Imagine I am shooting a bullet to the east at the equator. My intended sightline from Rifle to Target creates a linear vector RT. The eastward rotation of the earth also imposes an inertial vector that is tangential to my location on earth, and thus is ever so slightly inclined upward in relation to vector RT. The net vector that becomes my resulting sightline is the sum of RT and this inertia vector I, or I+RT. THIS is Coriolis and will make my bullet strike about 3.6 inches high on a typical 1,000 yard eastward shot and about 3.6 inches low on a typical 1,000 yard westward shot.
Completely separate and unrelated to this is the Eotvos phenomenon. Eastward or westward velocity will be higher (east) or lower (west) relative to the center of the earth's mass. This increases (east) or reduces (west) the perceived centrifugal force, which is actually just a reduction (east) or increase (west) net gravitational force G. This means my ballistic computation of the correct superelevation that creates a trajectory arc that is subtended by vector RT will be slightly off because it assumes a constant for G. This means my bullet will arrive a tiny bit high firing east and a tiny bit low firing west. In my example above this G error may be +/- a half inch or an inch at these 1,000 yard times of flight. But this is NOT Coriolis and is unrelated in every way to Coriolis.
SkyKing36 ( talk) 00:56, 21 November 2020 (UTC)
The "cannon on turntable" section is mentioned, but does not exist in the article. Darkman101 ( talk) 00:23, 1 April 2021 (UTC)
I came here to add an article on the subject of this section (which I did) but found this section to be a mess for many reasons. I have attempted to clean it up a bit. RobP ( talk) 19:20, 30 April 2021 (UTC)
The first sentence is "In physics, the Coriolis force is an inertial or fictitious force" In meteorology, the Coriolis force is an inertial term in the expression of the horizontal dynamics. It looks like an inertial force but it has just the formulation of an inertial force.
You wrote "The (inertial) force affecting the motion of air "sliding" over the Earth's surface" which is a well known analogy, yes an analogy. The truth is that air is not sliding, it is constrained by the ambient hydrostatics and Earth sphericity+rotation. The exact statement, without the analogy, is: "The true force affecting an air parcel that is forced to move horizontally over the Earth's surface"
I suppose that only a very very very few people remarked that, but it is pretty evident that the impossibility of cyclones to be filled (geostrophic approximation) can not be due to geometry and inertia, but due to a true opposing force involving ambient hydrostatics and Earth sphericity+rotation. — Preceding unsigned comment added by 2a01:e0a:9d2:3e20:c540:bf51:1a8b:5496 ( talk) 10:11, 24 September 2021 (UTC)

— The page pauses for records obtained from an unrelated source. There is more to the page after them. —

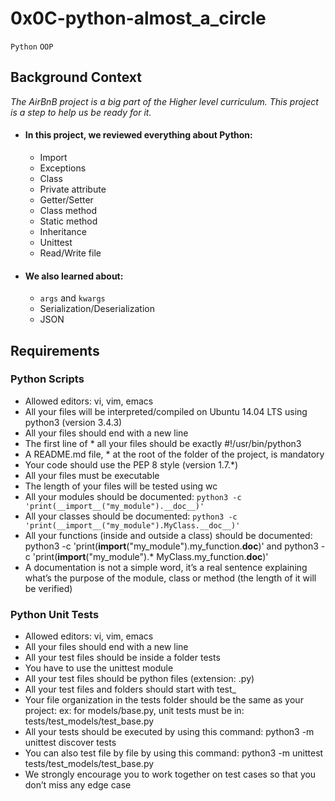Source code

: # 0x0C-python-almost_a_circle
`Python` `OOP`

## Background Context
*The AirBnB project is a big part of the Higher level curriculum. This project is a step to help us be ready for it.*

* #### In this project, we reviewed everything about Python:

    * Import
    * Exceptions
    * Class
    * Private attribute
    * Getter/Setter
    * Class method
    * Static method
    * Inheritance
    * Unittest
    * Read/Write file
* #### We also learned about:

    * `args` and `kwargs`
    * Serialization/Deserialization
    * JSON

## Requirements
### Python Scripts
* Allowed editors: vi, vim, emacs
* All your files will be interpreted/compiled on Ubuntu 14.04 LTS using python3 (version 3.4.3)
* All your files should end with a new line
* The first line of * all your files should be exactly #!/usr/bin/python3
* A README.md file, * at the root of the folder of the project, is mandatory
* Your code should use the PEP 8 style (version 1.7.*)
* All your files must be executable
* The length of your files will be tested using wc
* All your modules should be documented: ```python3 -c 'print(__import__("my_module").__doc__)'```
* All your classes should be documented: ```python3 -c 'print(__import__("my_module").MyClass.__doc__)'```
* All your functions (inside and outside a class) should be documented: python3 -c 'print(__import__("my_module").my_function.__doc__)' and python3 -c 'print(__import__("my_module").* MyClass.my_function.__doc__)'
* A documentation is not a simple word, it’s a real sentence explaining what’s the purpose of the module, class or method (the length of it will be verified)
### Python Unit Tests
* Allowed editors: vi, vim, emacs
* All your files should end with a new line
* All your test files should be inside a folder tests
* You have to use the unittest module
* All your test files should be python files (extension: .py)
* All your test files and folders should start with test_
* Your file organization in the tests folder should be the same as your project: ex: for models/base.py, unit tests must be in: tests/test_models/test_base.py
* All your tests should be executed by using this command: python3 -m unittest discover tests
* You can also test file by file by using this command: python3 -m unittest tests/test_models/test_base.py
* We strongly encourage you to work together on test cases so that you don’t miss any edge case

The direction of the ball from the point of view of an observer as moving from the thrower is described here as going in the opposite sense of motion to that of the turntable (or carroussel). But when altitude winds move northwards from the equator they go eastwards, pushed by coriolis force (and would tend to go round in a clockwise manner if not diverted and reversed by presure gradients that exist on the borders of depressions when moving north). Wouldn't it then go further than the thrower (like the texan boy tossing a paperplane northwards to Nebraska but which lands in Delaware*) instead of apparently marking a delay relative to the motion of the carroussel like is showed here ? To me the curves represented on this page would only be right if the paperplane of the boy landed in california*.. ??? I might be completely mistaken, thanks in advance for your help.
Samoth Yallavec'h ( talk) 14:31, 21 June 2023 (UTC)
(Context: I am a non-mathematician, non-physics major that nonetheless uses Wikipedia to gain better understanding of a wide variety of topics.)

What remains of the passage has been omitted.